Instead, a view named pg_catalog.pg_roles is available for all users. When accessed, the password appears as ********, making it more convenient than applying access controls directly on the password column in the underlying table, which would trigger a permissions error if someone tried to use SELECT * FROM.
For updateable views, a CHECK OPTION can be defined. When omitted, the view allows users to insert or update records that wouldn’t be visible through it. However, if specified, the insert or update is permitted only if the row is visible in the view. The LOCAL CHECK OPTION checks visibility against only the conditions of the view directly used, while the CASCADED CHECK OPTION (the default) checks against both the view and any underlying views.
Consider using views over secured tables to grant access to a limited set of columns in the underlying table for appropriate roles.
Security barriers
Using views to restrict access to a column is common, but many also use them to limit access to certain rows. While this can be valuable, it's important to be aware of one tricky side effect: the Postgres optimizer might inadvertently expose hidden data!
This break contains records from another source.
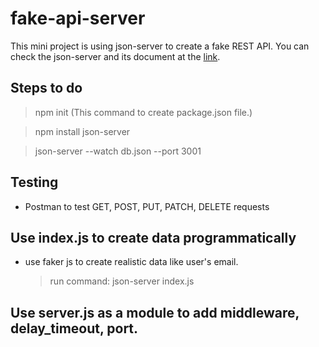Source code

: # fake-api-server

This mini project is using json-server to create a fake REST API. You can check the json-server and its document at the [link](https://github.com/typicode/json-server).

## Steps to do

> npm init (This command to create package.json file.)

> npm install json-server

> json-server --watch db.json --port 3001

## Testing

- Postman to test GET, POST, PUT, PATCH, DELETE requests

## Use index.js to create data programmatically

- use faker js to create realistic data like user's email.

  > run command: json-server index.js

## Use server.js as a module to add middleware, delay_timeout, port.
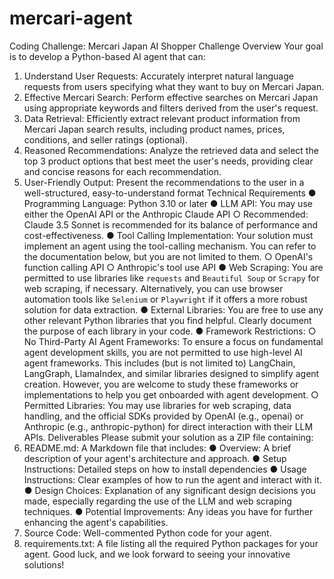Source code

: # mercari-agent


Coding Challenge: Mercari Japan AI
Shopper
Challenge Overview
Your goal is to develop a Python-based AI agent that can:
1. Understand User Requests: Accurately interpret natural language requests from users
specifying what they want to buy on Mercari Japan.
2. Effective Mercari Search: Perform effective searches on Mercari Japan using
appropriate keywords and filters derived from the user's request.
3. Data Retrieval: Efficiently extract relevant product information from Mercari Japan search
results, including product names, prices, conditions, and seller ratings (optional).
4. Reasoned Recommendations: Analyze the retrieved data and select the top 3 product
options that best meet the user's needs, providing clear and concise reasons for each
recommendation.
5. User-Friendly Output: Present the recommendations to the user in a well-structured,
easy-to-understand format
Technical Requirements
● Programming Language: Python 3.10 or later
● LLM API: You may use either the OpenAI API or the Anthropic Claude API
○ Recommended: Claude 3.5 Sonnet is recommended for its balance of
performance and cost-effectiveness.
● Tool Calling Implementation: Your solution must implement an agent using the
tool-calling mechanism. You can refer to the documentation below, but you are not
limited to them.
○ OpenAI's function calling API
○ Anthropic's tool use API
● Web Scraping: You are permitted to use libraries like `requests` and `Beautiful Soup` or
`Scrapy` for web scraping, if necessary. Alternatively, you can use browser automation
tools like `Selenium` or `Playwright` if it offers a more robust solution for data extraction.
● External Libraries: You are free to use any other relevant Python libraries that you find
helpful. Clearly document the purpose of each library in your code.
● Framework Restrictions:
○ No Third-Party AI Agent Frameworks: To ensure a focus on fundamental agent
development skills, you are not permitted to use high-level AI agent frameworks.
This includes (but is not limited to) LangChain, LangGraph, LlamaIndex, and
similar libraries designed to simplify agent creation. However, you are welcome to
study these frameworks or implementations to help you get onboarded with agent
development.
○ Permitted Libraries: You may use libraries for web scraping, data handling, and
the official SDKs provided by OpenAI (e.g., openai) or Anthropic (e.g.,
anthropic-python) for direct interaction with their LLM APIs.
Deliverables
Please submit your solution as a ZIP file containing:
1. README.md: A Markdown file that includes:
● Overview: A brief description of your agent's architecture and approach.
● Setup Instructions: Detailed steps on how to install dependencies
● Usage Instructions: Clear examples of how to run the agent and interact with it.
● Design Choices: Explanation of any significant design decisions you made,
especially regarding the use of the LLM and web scraping techniques.
● Potential Improvements: Any ideas you have for further enhancing the agent's
capabilities.
2. Source Code: Well-commented Python code for your agent.
3. requirements.txt: A file listing all the required Python packages for your agent.
Good luck, and we look forward to seeing your innovative solutions!

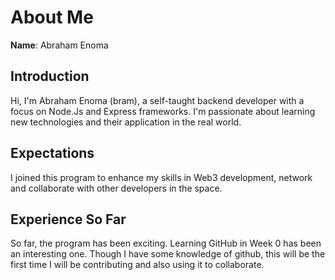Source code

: # About Me

**Name**: Abraham Enoma

## Introduction
Hi, I'm Abraham Enoma (bram), a self-taught backend developer with a focus on Node.Js and Express frameworks. I'm passionate about learning new technologies and their application in the real world.

## Expectations
I joined this program to enhance my skills in Web3 development, network and collaborate with other developers in the space.

## Experience So Far
So far, the program has been exciting. Learning GitHub in Week 0 has been an interesting one. Though I have some knowledge of github, this will be the first time I will be contributing and also using it to collaborate.

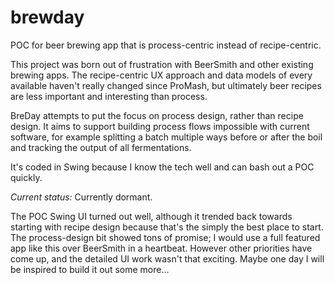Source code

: # brewday
POC for beer brewing app that is process-centric instead of recipe-centric.

This project was born out of frustration with BeerSmith and other existing brewing apps. 
The recipe-centric UX approach and data models of every available haven't really changed since ProMash,
but ultimately beer recipes are less important and interesting than process.

BreDay attempts to put the focus on process design, rather than recipe design. 
It aims to support building process flows impossible with current software, for example splitting a batch multiple
ways before or after the boil and tracking the output of all fermentations.

It's coded in Swing because I know the tech well and can bash out a POC quickly.

*Current status:* Currently dormant. 

The POC Swing UI turned out well, although it trended back towards starting with recipe design because 
that's the simply the best place to start. The process-design bit showed tons of promise; I would use a full featured
app like this over BeerSmith in a heartbeat. However other priorities have come up, and the detailed UI work wasn't that exciting.
Maybe one day I will be inspired to build it out some more...
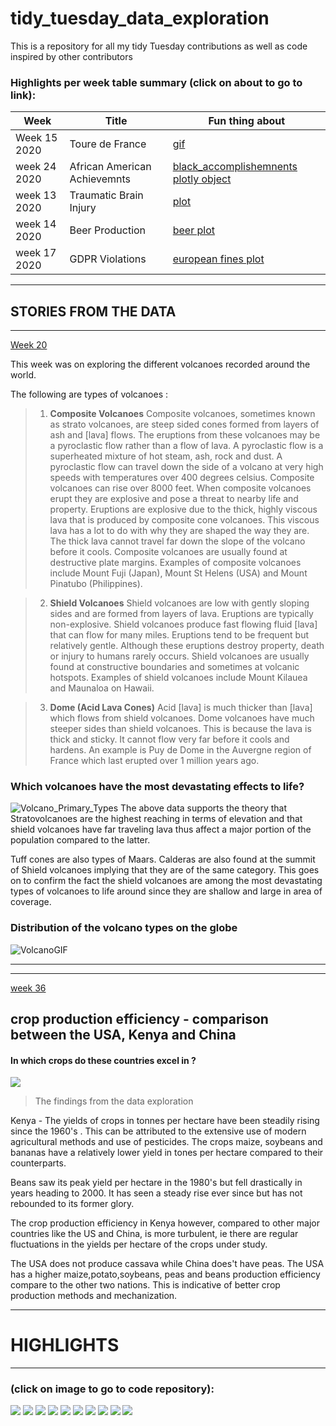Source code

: # tidy_tuesday_data_exploration
This is a repository for all my tidy Tuesday contributions as well as code inspired by other contributors
### Highlights per week table summary (click on about to go to link): <br>
Week| Title| Fun thing about|
---------|---|---|
Week 15 2020| Toure de France| [gif](https://github.com/okothchristopher/tidy_tuesday_data_exploration/blob/master/2020_week_13_Toure%20de%20France/tourdefrance%20in%202017.gif)|
week 24 2020| African American Achievemnts|[black_accomplishemnents plotly object](https://github.com/okothchristopher/tidy_tuesday_data_exploration/blob/master/2020_week_24_African_American_Achievements/black_accomplishments.html)|
week 13 2020| Traumatic Brain Injury |[plot](https://github.com/okothchristopher/tidy_tuesday_data_exploration/blob/master/2020_week_13_TBI/traumatic_brain_injury_by_age_intentional_causes_and_others.png)|
week 14 2020| Beer Production |[beer plot](https://github.com/okothchristopher/tidy_tuesday_data_exploration/blob/master/2020_week_14_beer_production/top_ten_on_premises.png)|
week 17 2020| GDPR Violations |[european fines plot](https://github.com/okothchristopher/tidy_tuesday_data_exploration/blob/master/2020_week_17_GDPR_violations/gdpr_fines.png)|

-------------------------------------------
## STORIES FROM THE DATA 
------
[Week 20](https://github.com/okothchristopher/tidy_tuesday_data_exploration/blob/master/2020_week_20_volcano_erruptions)

This week was on exploring the different volcanoes recorded around the world. 

The following are types of volcanoes :
>1. **Composite Volcanoes**
Composite volcanoes, sometimes known as strato volcanoes, are steep sided cones formed from layers of ash and [lava] flows. The eruptions from these volcanoes may be a pyroclastic flow rather than a flow of lava. A pyroclastic flow is a superheated mixture of hot steam, ash, rock and dust. A pyroclastic flow can travel down the side of a volcano at very high speeds with temperatures over 400 degrees celsius. Composite volcanoes can rise over 8000 feet.
When composite volcanoes erupt they are explosive and pose a threat to nearby life and property. Eruptions are explosive due to the thick, highly viscous lava that is produced by composite cone volcanoes. This viscous lava has a lot to do with why they are shaped the way they are. The thick lava cannot travel far down the slope of the volcano before it cools.
Composite volcanoes are usually found at destructive plate margins. Examples of composite volcanoes include Mount Fuji (Japan), Mount St Helens (USA) and Mount Pinatubo (Philippines).


>2. **Shield Volcanoes**
Shield volcanoes are low with gently sloping sides and are formed from layers of lava. Eruptions are typically non-explosive. Shield volcanoes produce fast flowing fluid [lava] that can flow for many miles. Eruptions tend to be frequent but relatively gentle. Although these eruptions destroy property, death or injury to humans rarely occurs.
Shield volcanoes are usually found at constructive boundaries and sometimes at volcanic hotspots. Examples of shield volcanoes include Mount Kilauea and Maunaloa on Hawaii.

>3. **Dome (Acid Lava Cones)**
Acid [lava] is much thicker than [lava] which flows from shield volcanoes. Dome volcanoes have much steeper sides than shield volcanoes. This is because the lava is thick and sticky. It cannot flow very far before it cools and hardens. An example is Puy de Dome in the Auvergne region of France which last erupted over 1 million years ago.

### Which volcanoes have the most devastating effects to life?
![Volcano_Primary_Types](https://github.com/okothchristopher/tidy_tuesday_data_exploration/blob/master/2020_week_20_volcano_erruptions/volcano_by_elavation.png)
The above data supports the theory that Stratovolcanoes are the highest reaching in terms of elevation and that shield volcanoes have far traveling lava thus affect a major portion of the population compared to the latter. 

Tuff cones are also types of Maars. Calderas are also found at the summit of Shield volcanoes implying that they are of the same category. This goes on to confirm the fact the shield volcanoes are among the most devastating types of volcanoes to life around since they are shallow and large in area of coverage. 

### Distribution of the volcano types on the globe 

![VolcanoGIF](https://github.com/okothchristopher/tidy_tuesday_data_exploration/blob/master/2020_week_20_volcano_erruptions/tectonic_plates_across_the_globe.png)

-----




------
[week 36 ](https://github.com/okothchristopher/tidy_tuesday_data_exploration/tree/master/2020_week_36_crop_yields)

## crop production efficiency - comparison between the USA, Kenya and China 
#### In which crops do these countries excel in ?
![](https://github.com/okothchristopher/tidy_tuesday_data_exploration/blob/master/2020_week_36_crop_yields/crop_production_efficiency.png)

> The findings from the data exploration


Kenya - The yields of crops in tonnes per hectare have been steadily rising since the 1960's . This can be attributed to the extensive use of modern agricultural methods and use of pesticides. 
The crops maize, soybeans and bananas have a relatively lower yield in tones per hectare compared to their counterparts.

Beans saw its peak yield per hectare in the 1980's but fell drastically in years heading to 2000. It has seen a steady rise ever since but has not rebounded to its former glory. 

The crop production efficiency in Kenya however, compared to other major countries like the US and China, is more turbulent, ie there are regular fluctuations in the yields per hectare of the crops under study. 

The USA does not produce cassava while China does't have peas. The USA has a higher maize,potato,soybeans, peas and beans production efficiency compare to the other two nations. This is indicative of better crop production methods and mechanization. 


-------------------------------------------
# HIGHLIGHTS 
---
###  (click on image to go to code repository): <br>
<div class="row"> 
  <div class="column">
	  <a href="https://github.com/okothchristopher/tidy_tuesday_data_exploration/blob/master/2020_week_20_volcano_erruptions"><img src="https://github.com/okothchristopher/tidy_tuesday_data_exploration/blob/master/2020_week_20_volcano_erruptions/erruptions.gif"></a>
	    <a href=""><img src="https://github.com/okothchristopher/tidy_tuesday_data_exploration/blob/master/2020_week_36_crop_yields/changesInCropYieldsInKenya.png"></a>
  	<a href="https://github.com/okothchristopher/tidy_tuesday_data_exploration/tree/master/2020_week_13_TBI"><img src="https://github.com/okothchristopher/tidy_tuesday_data_exploration/blob/master/2020_week_13_TBI/traumatic_brain_injury_by_age_intentional_causes_and_others.png"></a>
	<a href="https://github.com/okothchristopher/tidy_tuesday_data_exploration/tree/master/2020_week_15_Toure%20de%20France"><img src="https://github.com/okothchristopher/tidy_tuesday_data_exploration/blob/master/2020_week_13_Toure%20de%20France/tourdefrance%20in%202017.gif"></a>
  	<a href="https://github.com/okothchristopher/tidy_tuesday_data_exploration/tree/master/2020_week_14_beer_production"><img src="https://github.com/okothchristopher/tidy_tuesday_data_exploration/blob/master/2020_week_14_beer_production/top_ten_on_premises.png"></a>
	<a href="https://github.com/okothchristopher/tidy_tuesday_data_exploration/tree/master/2020_week_14_beer_production"><img src="https://github.com/okothchristopher/tidy_tuesday_data_exploration/blob/master/2020_week_14_beer_production/beer_bar_race.gif"></a>
  	<a href="https://github.com/okothchristopher/tidy_tuesday_data_exploration/tree/master/2020_week_14_beer_production"><img src="https://github.com/okothchristopher/tidy_tuesday_data_exploration/blob/master/2020_week_14_beer_production/trend_of_breweries.png"></a>
  	<a href="https://github.com/okothchristopher/tidy_tuesday_data_exploration/tree/master/2020_week_24_African_American_Achievements"><img src="https://github.com/okothchristopher/tidy_tuesday_data_exploration/blob/master/2020_week_24_African_American_Achievements/achievemnts%20by%20gender.png"></a>
<a href="https://github.com/okothchristopher/tidy_tuesday_data_exploration/blob/master/2020_week_17_GDPR_violations"><img src="https://github.com/okothchristopher/tidy_tuesday_data_exploration/blob/master/2020_week_17_GDPR_violations/gdpr_fines.png"></a>
       <a href="https://github.com/okothchristopher/tidy_tuesday_data_exploration/blob/master/2020_week_17_GDPR_violations"><img src="https://github.com/okothchristopher/tidy_tuesday_data_exploration/blob/master/2020_week_17_GDPR_violations/gdpr_for_top_companies4.png"></a>
  </div>
</div>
This isn't a bug; it's how the system is designed. When a user runs a query against a view and includes a low-cost function in that query, the optimizer might execute the query on every row in the underlying data before applying selectivity clauses in the view. This can allow the function to access restricted data. Robert Haas from EDB explains this well in a blog post.
To solve this problem, we use a security barrier. This is an option set when creating the view that tells Postgres to always apply the view qualifiers first, ensuring the function never accesses hidden rows.
There’s also the LEAKPROOF parameter for functions. Only superusers can use this when creating a function, and it certifies that the function won't leak any information other than its intended return value. This helps Postgres better optimize queries involving functions and security barrier views, confident that no extra information will be leaked.
There’s also the LEAKPROOF parameter for functions. Only superusers can use this when creating a function, and it certifies that the function won't leak any information other than its intended return value. This helps Postgres better optimize queries involving functions and security barrier views, confident that no extra information will be leaked.
Be careful when using views to hide rows, and make sure they are marked as security barriers to prevent data leaks. Also, consider whether RLS might be a better option for restricting access to specific rows.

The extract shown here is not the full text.